First let us recall that balls in $M$ are convex, because the distance function from a point in $M$ is convex. Given a ball $B$ in $M$ and a point $x$ on the boundary $\partial B$ of $B$, we can always find a larger ball $B'$ which contains $B$ and intersects $\partial B$ only at $x$. Letting the radius of $B'$ go to infinity yields a horro-ball which contains $X$ and whose boundary passes through $x$.

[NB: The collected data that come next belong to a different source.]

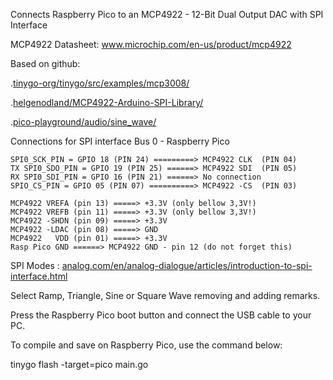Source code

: 
Connects Raspberry Pico to an MCP4922 - 12-Bit Dual Output DAC with SPI Interface

MCP4922 Datasheet: www.microchip.com/en-us/product/mcp4922

Based on github:

.[tinygo-org/tinygo/src/examples/mcp3008/](https://github.com/tinygo-org/tinygo/tree/731532cd2b6353b60b443343b51296ec0fafae09/src/examples/mcp3008)

.[helgenodland/MCP4922-Arduino-SPI-Library/](https://github.com/helgenodland/MCP4922-Arduino-SPI-Library)

.[pico-playground/audio/sine_wave/](https://github.com/raspberrypi/pico-playground/tree/master/audio/sine_wave)

Connections for SPI interface Bus 0 - Raspberry Pico

	SPI0_SCK_PIN = GPIO 18 (PIN 24) =========> MCP4922 CLK  (PIN 04)
    TX SPI0_SDO_PIN = GPIO 19 (PIN 25) ======> MCP4922 SDI  (PIN 05)
    RX SPI0_SDI_PIN = GPIO 16 (PIN 21) ======> No connection
    SPIO_CS_PIN = GPIO 05 (PIN 07) ==========> MCP4922 -CS  (PIN 03)

	MCP4922 VREFA (pin 13) =====> +3.3V (only bellow 3,3V!)
	MCP4922 VREFB (pin 11) =====> +3.3V (only bellow 3,3V!)
	MCP4922 -SHDN (pin 09) =====> +3.3V
	MCP4922 -LDAC (pin 08) =====> GND
	MCP4922   VDD (pin 01) =====> +3.3V
	Rasp Pico GND ======> MCP4922 GND - pin 12 (do not forget this)
 
SPI Modes : [analog.com/en/analog-dialogue/articles/introduction-to-spi-interface.html](https://www.analog.com/en/analog-dialogue/articles/introduction-to-spi-interface.html)

Select Ramp, Triangle, Sine or Square Wave removing and adding remarks. 

Press the Raspberry Pico boot button and connect the USB cable to your PC.

To compile and save on Raspberry Pico, use the command below:

tinygo flash -target=pico main.go


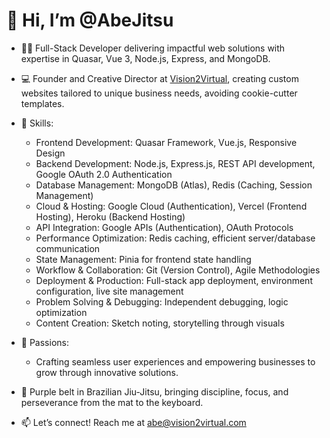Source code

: # 👋 Hi, I’m @AbeJitsu

- 🧑‍💻 Full-Stack Developer delivering impactful web solutions with expertise in Quasar, Vue 3, Node.js, Express, and MongoDB.

- 💻 Founder and Creative Director at [Vision2Virtual](http://vision2virtual.com), creating custom websites tailored to unique business needs, avoiding cookie-cutter templates.

- 🚀 Skills:
  - Frontend Development: Quasar Framework, Vue.js, Responsive Design
  - Backend Development: Node.js, Express.js, REST API development, Google OAuth 2.0 Authentication
  - Database Management: MongoDB (Atlas), Redis (Caching, Session Management)
  - Cloud & Hosting: Google Cloud (Authentication), Vercel (Frontend Hosting), Heroku (Backend Hosting)
  - API Integration: Google APIs (Authentication), OAuth Protocols
  - Performance Optimization: Redis caching, efficient server/database communication
  - State Management: Pinia for frontend state handling
  - Workflow & Collaboration: Git (Version Control), Agile Methodologies
  - Deployment & Production: Full-stack app deployment, environment configuration, live site management
  - Problem Solving & Debugging: Independent debugging, logic optimization
  - Content Creation: Sketch noting, storytelling through visuals

- 🌟 Passions:
  - Crafting seamless user experiences and empowering businesses to grow through innovative solutions.

- 🥋 Purple belt in Brazilian Jiu-Jitsu, bringing discipline, focus, and perseverance from the mat to the keyboard.

- 📫 Let’s connect! Reach me at abe@vision2virtual.com

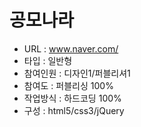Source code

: # 공모나라
- URL  : www.naver.com/
- 타입 : 일반형
- 참여인원 : 디자인1/퍼블리셔1
- 참여도 : 퍼블리싱 100%
- 작업방식 : 하드코딩 100%
- 구성 : html5/css3/jQuery
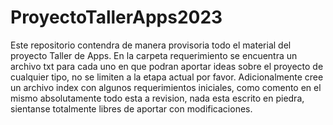 # ProyectoTallerApps2023
Este repositorio contendra de manera provisoria todo el material del proyecto Taller de Apps.
En la carpeta requerimiento se encuentra un archivo txt para cada uno en que podran aportar ideas sobre el proyecto de cualquier tipo, no se limiten a la etapa actual por favor.
Adicionalmente cree un archivo index con algunos requerimientos iniciales, como comento en el mismo absolutamente todo esta a revision, nada esta escrito en piedra,
sientanse totalmente libres de aportar con modificaciones.
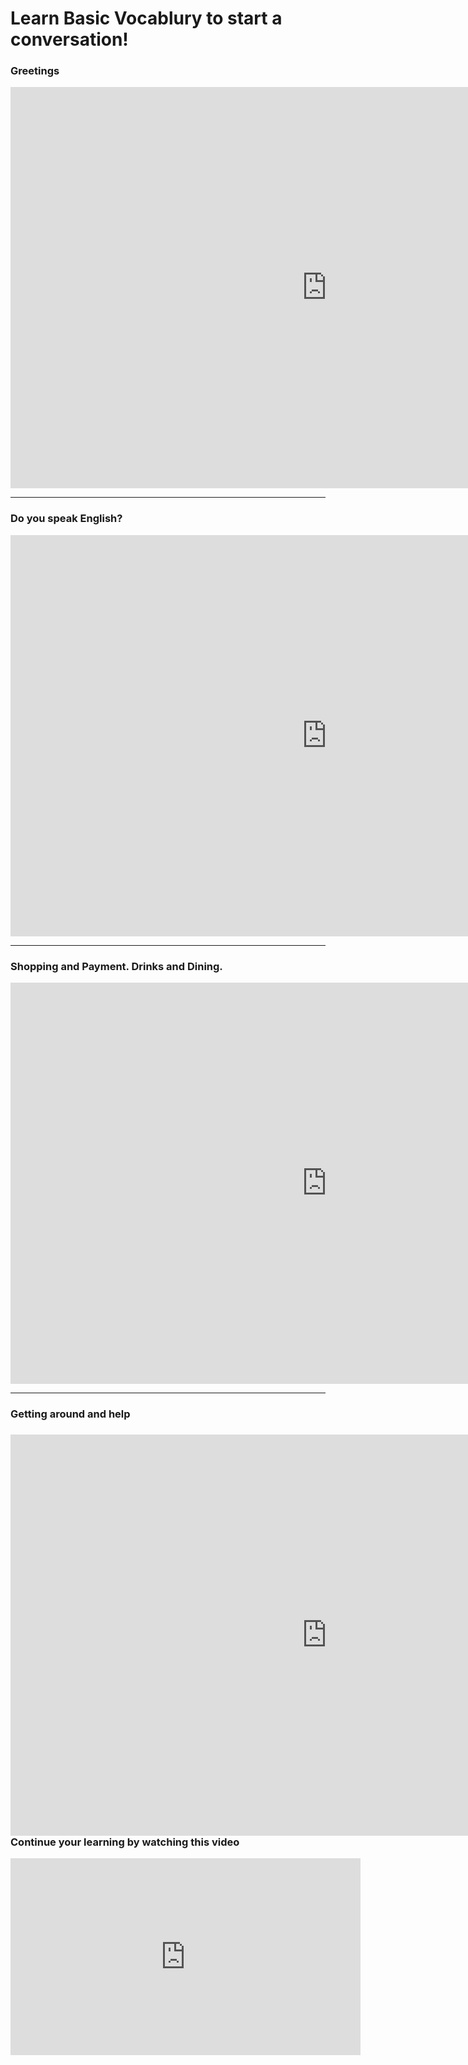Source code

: <h1> Learn Basic Vocablury to start a conversation! </h1>
<h3> Greetings </h3>
<iframe src="https://h5p.org/h5p/embed/364527" width="1012" height="642" frameborder="0" allowfullscreen="allowfullscreen"></iframe><script src="https://h5p.org/sites/all/modules/h5p/library/js/h5p-resizer.js" charset="UTF-8"></script> 
<hr>
<h3> Do you speak English?</h3>
<iframe src="https://h5p.org/h5p/embed/406960" width="1012" height="642" frameborder="0" allowfullscreen="allowfullscreen"></iframe><script src="https://h5p.org/sites/all/modules/h5p/library/js/h5p-resizer.js" charset="UTF-8"></script>
<hr>
<h3> Shopping and Payment. Drinks and Dining.</h3>
<iframe src="https://h5p.org/h5p/embed/406964" width="1012" height="642" frameborder="0" allowfullscreen="allowfullscreen"></iframe><script src="https://h5p.org/sites/all/modules/h5p/library/js/h5p-resizer.js" charset="UTF-8"></script>
<hr>
<h3>Getting around and help<h3>
 <iframe src="https://h5p.org/h5p/embed/406971" width="1012" height="642" frameborder="0" allowfullscreen="allowfullscreen"></iframe><script src="https://h5p.org/sites/all/modules/h5p/library/js/h5p-resizer.js" charset="UTF-8"></script>
 <hr? 
<h3> Continue your learning by watching this video</h3> 
<iframe width="560" height="315" src="https://www.youtube.com/embed/cyaKqd6wbIM" frameborder="0" allow="accelerometer; autoplay; encrypted-media; gyroscope; picture-in-picture" allowfullscreen></iframe>
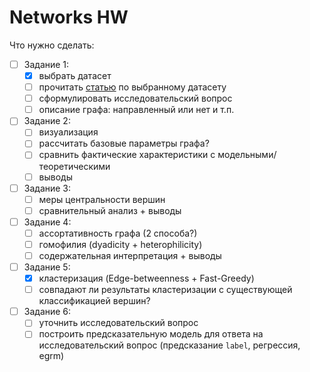 # Networks HW

Что нужно сделать:
- [ ] Задание 1:
	- [x] выбрать датасет
	- [ ] прочитать [статью](https://www.researchgate.net/publication/319552932_Analysing_Scientific_Collaborations_of_New_Zealand_Institutions_using_Scopus_Bibliometric_Data) по выбранному датасету
	- [ ] сформулировать исследовательский вопрос
	- [ ] описание графа: направленный или нет и т.п.
- [ ] Задание 2:
	- [ ] визуализация
	- [ ] рассчитать базовые параметры графа?
 	- [ ] сравнить фактические характеристики с модельными/ теоретическими
  	- [ ] выводы
- [ ] Задание 3:
	- [ ] меры центральности вершин
 	- [ ] сравнительный анализ + выводы
- [ ] Задание 4:
	- [ ] ассортативность графа (2 способа?)
 	- [ ] гомофилия (dyadicity + heterophilicity)
  	- [ ] содержательная интерпретация + выводы
- [ ] Задание 5:
	- [x] кластеризация (Edge-betweenness + Fast-Greedy)
 	- [ ] совпадают ли результаты кластеризации с существующей классификацией вершин?
- [ ] Задание 6:
	- [ ] уточнить исследовательский вопрос
 	- [ ] построить предсказательную модель для ответа на исследовательский вопрос (предсказание `label`, регрессия, egrm)

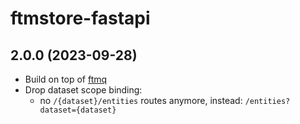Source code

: # ftmstore-fastapi

## 2.0.0 (2023-09-28)

- Build on top of [ftmq](https://github.com/investigativedata/ftmq/)
- Drop dataset scope binding:
    - no `/{dataset}/entities` routes anymore, instead: `/entities?dataset={dataset}`

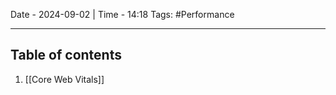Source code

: Date - 2024-09-02  |  Time - 14:18
Tags: #Performance

----

## Table of contents

1. [[Core Web Vitals]]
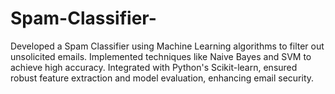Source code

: # Spam-Classifier-

Developed a Spam Classifier using Machine Learning algorithms to filter out unsolicited emails. Implemented techniques like Naive Bayes and SVM to achieve high accuracy. Integrated with Python's Scikit-learn, ensured robust feature extraction and model evaluation, enhancing email security.



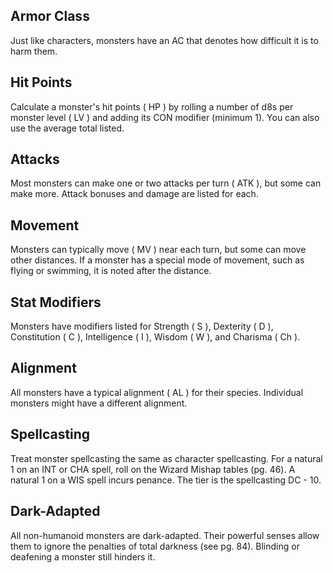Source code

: ## Armor Class
Just like characters, monsters have an AC that denotes how difficult it is to harm them.

## Hit Points
Calculate a monster's hit points ( HP ) by rolling a number of d8s per monster level ( LV ) and adding its CON modifier (minimum 1). You can also use the average total listed.

## Attacks
Most monsters can make one or two attacks per turn ( ATK ), but some can make more. Attack bonuses and damage are listed for each.

## Movement
Monsters can typically move ( MV ) near each turn, but some can move other distances. If a monster has a special mode of movement, such as flying or swimming, it is noted after the distance.

## Stat Modifiers
Monsters have modifiers listed for Strength ( S ), Dexterity ( D ), Constitution ( C ), Intelligence ( I ), Wisdom ( W ), and Charisma ( Ch ).

## Alignment
All monsters have a typical alignment ( AL ) for their species.
Individual monsters might have a different alignment.

## Spellcasting
Treat monster spellcasting the same as character spellcasting. For a natural 1 on an INT or CHA spell, roll on the Wizard Mishap tables (pg. 46). A natural 1 on a WIS spell incurs penance. The tier is the spellcasting DC - 10.

## Dark-Adapted
All non-humanoid monsters are dark-adapted. Their powerful senses allow them to ignore the penalties of total darkness (see pg. 84). Blinding or deafening a monster still hinders it.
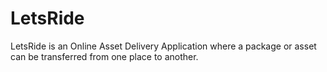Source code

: # LetsRide
LetsRide is an Online Asset Delivery Application where a package or asset can be transferred from one place to another.
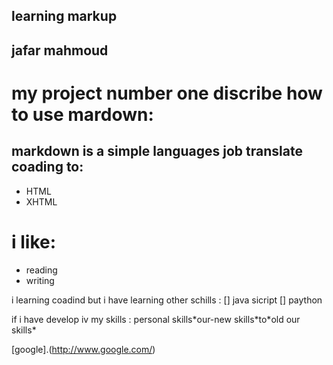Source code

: ## learning markup

## jafar mahmoud
# my project number one  discribe how to use mardown:

## markdown is a simple languages job translate coading to:

* HTML
* XHTML

# i like:
- reading
- writing

i learning coadind but i have learning other schills :
[] java sicript
[] paython

if i have develop iv my skills :
personal skills\*our-new skills\*to\*old our skills\*

[google].(http://www.google.com/)




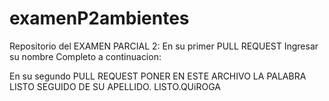 # examenP2ambientes
Repositorio del EXAMEN PARCIAL 2:
En su primer PULL REQUEST Ingresar su nombre Completo a continuacion: 



En su segundo PULL REQUEST PONER EN ESTE ARCHIVO LA PALABRA LISTO SEGUIDO DE SU APELLIDO.
LISTO.QUiROGA
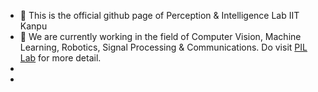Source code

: - 👋 This is the official github page of Perception & Intelligence Lab IIT Kanpu
- 🌱 We are currently working in the field of Computer Vision, Machine Learning, Robotics, Signal Processing & Communications. Do visit [PIL Lab](https://home.iitk.ac.in/~sandhan/research.html) for more detail.
- 
- 

<!---
pillabiitk/pillabiitk is a ✨ special ✨ repository because its `README.md` (this file) appears on your GitHub profile.
You can click the Preview link to take a look at your changes.
--->
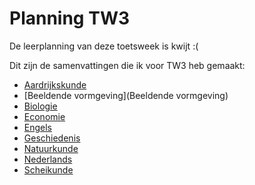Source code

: # Planning TW3

De leerplanning van deze toetsweek is kwijt :(

Dit zijn de samenvattingen die ik voor TW3 heb gemaakt:

- [Aardrijkskunde](Aardrijkskunde)
- [Beeldende vormgeving](Beeldende vormgeving)
- [Biologie](Biologie)
- [Economie](Economie)
- [Engels](Engels)
- [Geschiedenis](Geschiedenis)
- [Natuurkunde](Natuurkunde)
- [Nederlands](Nederlands)
- [Scheikunde](Scheikunde)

Let $B$ be the ball of smallest radius containing $X$. Then some point $x$ of $X$ lies on $\partial B$. Let $B'$ be a ball which contains $B$ and intersects $\partial B$ only at $x$. Then all points of $X$ other than $x$ lie in the interior of $B'$. It follows that every point in an open neighborhood of the center of $B'$ is the center of a ball which contains $X$ and whose boundary passes through $x$. Hence the normal cone of the horro-hull of $X$ at $x$ must have interior points, which yields that the tangent cone of the boundary of the horro-hull at $x$ cannot be flat.

Addendum (12/8/2023): More generally, if we have a finite collection of points in $M$ which are convexly independent, i.e., no point is contained in the convex hull of others, then every point is a singularity of the convex hull. Establishing this fact requires a bit more work, because in general there may not exist a sphere which passes through each of the points and contains the other points in the interior of the ball that it bounds.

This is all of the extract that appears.